**Your goal:** Give every entry below again, exactly as written, and skip the images.

*** Opening of Data in this exercise ***

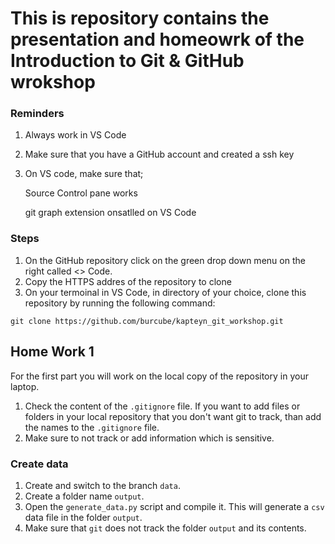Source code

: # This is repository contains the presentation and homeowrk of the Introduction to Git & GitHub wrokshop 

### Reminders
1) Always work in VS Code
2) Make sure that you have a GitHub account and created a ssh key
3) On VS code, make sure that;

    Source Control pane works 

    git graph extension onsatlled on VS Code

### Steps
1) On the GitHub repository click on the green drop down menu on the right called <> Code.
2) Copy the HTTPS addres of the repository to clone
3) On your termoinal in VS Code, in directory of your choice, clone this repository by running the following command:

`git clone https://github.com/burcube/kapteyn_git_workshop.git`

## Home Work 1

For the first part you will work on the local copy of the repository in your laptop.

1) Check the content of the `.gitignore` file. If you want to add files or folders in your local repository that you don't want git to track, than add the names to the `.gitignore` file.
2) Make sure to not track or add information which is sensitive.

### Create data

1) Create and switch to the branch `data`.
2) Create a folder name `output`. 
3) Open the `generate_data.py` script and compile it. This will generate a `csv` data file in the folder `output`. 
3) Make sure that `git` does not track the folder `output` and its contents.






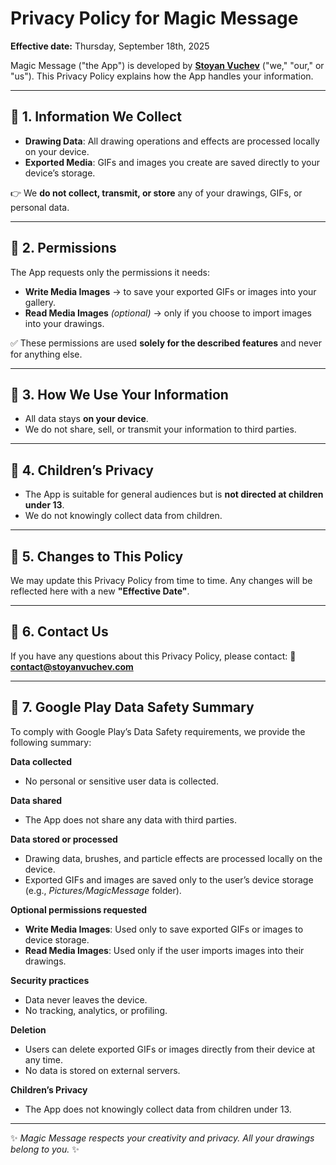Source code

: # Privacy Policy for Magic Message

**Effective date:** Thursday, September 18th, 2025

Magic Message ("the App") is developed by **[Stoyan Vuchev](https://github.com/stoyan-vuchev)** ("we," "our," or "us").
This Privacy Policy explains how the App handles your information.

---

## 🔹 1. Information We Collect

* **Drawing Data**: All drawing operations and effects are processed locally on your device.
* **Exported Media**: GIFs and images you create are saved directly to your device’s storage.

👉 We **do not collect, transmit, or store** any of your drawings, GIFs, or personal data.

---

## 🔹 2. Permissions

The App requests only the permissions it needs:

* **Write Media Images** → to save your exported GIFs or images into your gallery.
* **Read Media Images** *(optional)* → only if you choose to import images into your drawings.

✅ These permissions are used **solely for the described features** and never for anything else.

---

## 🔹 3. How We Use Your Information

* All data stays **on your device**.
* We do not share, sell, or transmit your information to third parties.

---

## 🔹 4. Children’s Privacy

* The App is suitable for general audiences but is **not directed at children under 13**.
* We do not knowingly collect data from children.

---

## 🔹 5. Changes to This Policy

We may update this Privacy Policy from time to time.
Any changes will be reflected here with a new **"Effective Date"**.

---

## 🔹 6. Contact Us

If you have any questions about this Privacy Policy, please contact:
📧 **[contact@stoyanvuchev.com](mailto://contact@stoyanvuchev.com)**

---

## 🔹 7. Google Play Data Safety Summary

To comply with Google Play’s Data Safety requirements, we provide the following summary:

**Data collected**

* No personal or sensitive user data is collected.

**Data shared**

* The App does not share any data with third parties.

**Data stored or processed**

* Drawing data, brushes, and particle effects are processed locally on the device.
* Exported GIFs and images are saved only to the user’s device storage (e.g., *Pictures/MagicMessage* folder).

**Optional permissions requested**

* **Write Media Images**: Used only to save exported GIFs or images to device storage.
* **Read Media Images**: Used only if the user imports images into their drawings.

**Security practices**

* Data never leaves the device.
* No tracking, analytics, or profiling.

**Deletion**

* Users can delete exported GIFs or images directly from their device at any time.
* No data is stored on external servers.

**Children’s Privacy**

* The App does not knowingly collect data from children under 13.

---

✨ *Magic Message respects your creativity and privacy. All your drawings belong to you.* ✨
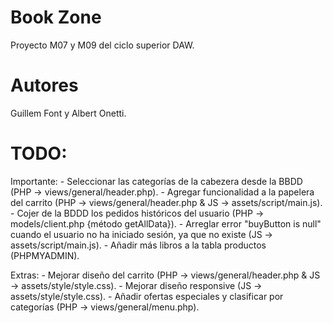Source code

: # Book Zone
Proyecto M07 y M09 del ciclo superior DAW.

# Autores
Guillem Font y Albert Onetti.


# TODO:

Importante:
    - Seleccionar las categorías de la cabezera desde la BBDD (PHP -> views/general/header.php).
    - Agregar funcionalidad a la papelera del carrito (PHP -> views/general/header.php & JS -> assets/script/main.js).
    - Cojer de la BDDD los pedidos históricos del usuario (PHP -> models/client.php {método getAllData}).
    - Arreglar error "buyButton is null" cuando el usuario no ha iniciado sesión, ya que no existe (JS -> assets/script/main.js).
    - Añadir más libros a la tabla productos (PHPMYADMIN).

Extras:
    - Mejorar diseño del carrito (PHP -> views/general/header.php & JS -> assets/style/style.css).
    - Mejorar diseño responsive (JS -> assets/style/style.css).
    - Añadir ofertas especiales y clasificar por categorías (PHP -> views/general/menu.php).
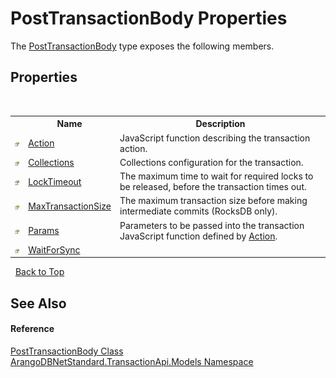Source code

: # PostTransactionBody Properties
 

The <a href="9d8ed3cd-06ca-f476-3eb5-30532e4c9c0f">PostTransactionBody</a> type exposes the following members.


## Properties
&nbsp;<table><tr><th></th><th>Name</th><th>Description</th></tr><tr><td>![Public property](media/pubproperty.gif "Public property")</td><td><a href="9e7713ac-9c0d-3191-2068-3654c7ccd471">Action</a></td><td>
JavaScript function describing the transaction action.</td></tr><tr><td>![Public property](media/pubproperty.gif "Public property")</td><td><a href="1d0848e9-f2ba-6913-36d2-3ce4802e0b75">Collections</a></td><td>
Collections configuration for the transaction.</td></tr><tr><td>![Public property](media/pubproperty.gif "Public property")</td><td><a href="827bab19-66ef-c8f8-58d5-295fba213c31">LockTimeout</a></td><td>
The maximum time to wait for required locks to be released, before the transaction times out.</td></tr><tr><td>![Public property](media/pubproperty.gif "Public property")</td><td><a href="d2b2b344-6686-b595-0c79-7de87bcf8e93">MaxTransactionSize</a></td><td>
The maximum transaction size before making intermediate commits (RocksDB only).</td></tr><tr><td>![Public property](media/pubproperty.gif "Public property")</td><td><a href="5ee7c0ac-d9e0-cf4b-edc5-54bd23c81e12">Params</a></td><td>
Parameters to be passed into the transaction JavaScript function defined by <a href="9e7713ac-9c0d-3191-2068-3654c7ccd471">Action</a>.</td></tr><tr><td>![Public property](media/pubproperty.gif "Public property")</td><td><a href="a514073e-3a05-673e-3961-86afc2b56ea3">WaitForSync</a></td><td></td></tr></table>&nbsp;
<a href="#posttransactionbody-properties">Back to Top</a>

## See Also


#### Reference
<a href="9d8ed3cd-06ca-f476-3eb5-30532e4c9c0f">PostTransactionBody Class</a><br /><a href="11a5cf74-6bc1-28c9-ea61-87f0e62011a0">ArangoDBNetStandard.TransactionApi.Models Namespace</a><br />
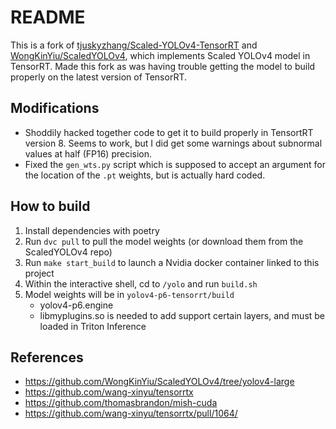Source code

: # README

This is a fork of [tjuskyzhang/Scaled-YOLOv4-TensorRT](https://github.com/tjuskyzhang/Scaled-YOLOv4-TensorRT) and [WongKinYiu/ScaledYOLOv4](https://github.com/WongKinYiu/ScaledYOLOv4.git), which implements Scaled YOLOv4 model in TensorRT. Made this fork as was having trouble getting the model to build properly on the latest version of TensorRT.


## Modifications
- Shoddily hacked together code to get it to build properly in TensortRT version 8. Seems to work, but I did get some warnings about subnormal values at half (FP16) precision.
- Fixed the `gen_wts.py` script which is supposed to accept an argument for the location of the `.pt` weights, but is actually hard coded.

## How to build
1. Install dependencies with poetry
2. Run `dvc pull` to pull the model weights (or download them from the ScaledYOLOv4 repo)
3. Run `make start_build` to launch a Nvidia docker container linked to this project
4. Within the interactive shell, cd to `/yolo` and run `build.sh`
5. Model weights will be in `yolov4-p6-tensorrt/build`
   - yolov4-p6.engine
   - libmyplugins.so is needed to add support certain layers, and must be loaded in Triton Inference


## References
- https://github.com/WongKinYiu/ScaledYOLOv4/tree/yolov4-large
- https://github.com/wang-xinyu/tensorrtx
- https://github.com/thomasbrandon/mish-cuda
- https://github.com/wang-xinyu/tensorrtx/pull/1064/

*** Close of Data in this exercise ***

**Solution for this task:**
Source code

: # This is repository contains the presentation and homeowrk of the Introduction to Git & GitHub wrokshop 

### Reminders
1) Always work in VS Code
2) Make sure that you have a GitHub account and created a ssh key
3) On VS code, make sure that;

    Source Control pane works 

    git graph extension onsatlled on VS Code

### Steps
1) On the GitHub repository click on the green drop down menu on the right called <> Code.
2) Copy the HTTPS addres of the repository to clone
3) On your termoinal in VS Code, in directory of your choice, clone this repository by running the following command:

`git clone https://github.com/burcube/kapteyn_git_workshop.git`

## Home Work 1

For the first part you will work on the local copy of the repository in your laptop.

1) Check the content of the `.gitignore` file. If you want to add files or folders in your local repository that you don't want git to track, than add the names to the `.gitignore` file.
2) Make sure to not track or add information which is sensitive.

### Create data

1) Create and switch to the branch `data`.
2) Create a folder name `output`. 
3) Open the `generate_data.py` script and compile it. This will generate a `csv` data file in the folder `output`. 
3) Make sure that `git` does not track the folder `output` and its contents.






Source code

: # Privacy Policy for Magic Message

**Effective date:** Thursday, September 18th, 2025

Magic Message ("the App") is developed by **[Stoyan Vuchev](https://github.com/stoyan-vuchev)** ("we," "our," or "us").
This Privacy Policy explains how the App handles your information.

---

## 🔹 1. Information We Collect

* **Drawing Data**: All drawing operations and effects are processed locally on your device.
* **Exported Media**: GIFs and images you create are saved directly to your device’s storage.

👉 We **do not collect, transmit, or store** any of your drawings, GIFs, or personal data.

---

## 🔹 2. Permissions

The App requests only the permissions it needs:

* **Write Media Images** → to save your exported GIFs or images into your gallery.
* **Read Media Images** *(optional)* → only if you choose to import images into your drawings.

✅ These permissions are used **solely for the described features** and never for anything else.

---

## 🔹 3. How We Use Your Information

* All data stays **on your device**.
* We do not share, sell, or transmit your information to third parties.

---

## 🔹 4. Children’s Privacy

* The App is suitable for general audiences but is **not directed at children under 13**.
* We do not knowingly collect data from children.

---

## 🔹 5. Changes to This Policy

We may update this Privacy Policy from time to time.
Any changes will be reflected here with a new **"Effective Date"**.

---

## 🔹 6. Contact Us

If you have any questions about this Privacy Policy, please contact:
📧 **[contact@stoyanvuchev.com](mailto://contact@stoyanvuchev.com)**

---

## 🔹 7. Google Play Data Safety Summary

To comply with Google Play’s Data Safety requirements, we provide the following summary:

**Data collected**

* No personal or sensitive user data is collected.

**Data shared**

* The App does not share any data with third parties.

**Data stored or processed**

* Drawing data, brushes, and particle effects are processed locally on the device.
* Exported GIFs and images are saved only to the user’s device storage (e.g., *Pictures/MagicMessage* folder).

**Optional permissions requested**

* **Write Media Images**: Used only to save exported GIFs or images to device storage.
* **Read Media Images**: Used only if the user imports images into their drawings.

**Security practices**

* Data never leaves the device.
* No tracking, analytics, or profiling.

**Deletion**

* Users can delete exported GIFs or images directly from their device at any time.
* No data is stored on external servers.

**Children’s Privacy**

* The App does not knowingly collect data from children under 13.

---

✨ *Magic Message respects your creativity and privacy. All your drawings belong to you.* ✨
Source code

: # Book Zone
Proyecto M07 y M09 del ciclo superior DAW.

# Autores
Guillem Font y Albert Onetti.


# TODO:

Importante:
    - Seleccionar las categorías de la cabezera desde la BBDD (PHP -> views/general/header.php).
    - Agregar funcionalidad a la papelera del carrito (PHP -> views/general/header.php & JS -> assets/script/main.js).
    - Cojer de la BDDD los pedidos históricos del usuario (PHP -> models/client.php {método getAllData}).
    - Arreglar error "buyButton is null" cuando el usuario no ha iniciado sesión, ya que no existe (JS -> assets/script/main.js).
    - Añadir más libros a la tabla productos (PHPMYADMIN).

Extras:
    - Mejorar diseño del carrito (PHP -> views/general/header.php & JS -> assets/style/style.css).
    - Mejorar diseño responsive (JS -> assets/style/style.css).
    - Añadir ofertas especiales y clasificar por categorías (PHP -> views/general/menu.php).
Source code

: # PostTransactionBody Properties
 

The <a href="9d8ed3cd-06ca-f476-3eb5-30532e4c9c0f">PostTransactionBody</a> type exposes the following members.


## Properties
&nbsp;<table><tr><th></th><th>Name</th><th>Description</th></tr><tr><td>![Public property](media/pubproperty.gif "Public property")</td><td><a href="9e7713ac-9c0d-3191-2068-3654c7ccd471">Action</a></td><td>
JavaScript function describing the transaction action.</td></tr><tr><td>![Public property](media/pubproperty.gif "Public property")</td><td><a href="1d0848e9-f2ba-6913-36d2-3ce4802e0b75">Collections</a></td><td>
Collections configuration for the transaction.</td></tr><tr><td>![Public property](media/pubproperty.gif "Public property")</td><td><a href="827bab19-66ef-c8f8-58d5-295fba213c31">LockTimeout</a></td><td>
The maximum time to wait for required locks to be released, before the transaction times out.</td></tr><tr><td>![Public property](media/pubproperty.gif "Public property")</td><td><a href="d2b2b344-6686-b595-0c79-7de87bcf8e93">MaxTransactionSize</a></td><td>
The maximum transaction size before making intermediate commits (RocksDB only).</td></tr><tr><td>![Public property](media/pubproperty.gif "Public property")</td><td><a href="5ee7c0ac-d9e0-cf4b-edc5-54bd23c81e12">Params</a></td><td>
Parameters to be passed into the transaction JavaScript function defined by <a href="9e7713ac-9c0d-3191-2068-3654c7ccd471">Action</a>.</td></tr><tr><td>![Public property](media/pubproperty.gif "Public property")</td><td><a href="a514073e-3a05-673e-3961-86afc2b56ea3">WaitForSync</a></td><td></td></tr></table>&nbsp;
<a href="#posttransactionbody-properties">Back to Top</a>

## See Also


#### Reference
<a href="9d8ed3cd-06ca-f476-3eb5-30532e4c9c0f">PostTransactionBody Class</a><br /><a href="11a5cf74-6bc1-28c9-ea61-87f0e62011a0">ArangoDBNetStandard.TransactionApi.Models Namespace</a><br />
Source code

: # README

This is a fork of [tjuskyzhang/Scaled-YOLOv4-TensorRT](https://github.com/tjuskyzhang/Scaled-YOLOv4-TensorRT) and [WongKinYiu/ScaledYOLOv4](https://github.com/WongKinYiu/ScaledYOLOv4.git), which implements Scaled YOLOv4 model in TensorRT. Made this fork as was having trouble getting the model to build properly on the latest version of TensorRT.


## Modifications
- Shoddily hacked together code to get it to build properly in TensortRT version 8. Seems to work, but I did get some warnings about subnormal values at half (FP16) precision.
- Fixed the `gen_wts.py` script which is supposed to accept an argument for the location of the `.pt` weights, but is actually hard coded.

## How to build
1. Install dependencies with poetry
2. Run `dvc pull` to pull the model weights (or download them from the ScaledYOLOv4 repo)
3. Run `make start_build` to launch a Nvidia docker container linked to this project
4. Within the interactive shell, cd to `/yolo` and run `build.sh`
5. Model weights will be in `yolov4-p6-tensorrt/build`
   - yolov4-p6.engine
   - libmyplugins.so is needed to add support certain layers, and must be loaded in Triton Inference


## References
- https://github.com/WongKinYiu/ScaledYOLOv4/tree/yolov4-large
- https://github.com/wang-xinyu/tensorrtx
- https://github.com/thomasbrandon/mish-cuda
- https://github.com/wang-xinyu/tensorrtx/pull/1064/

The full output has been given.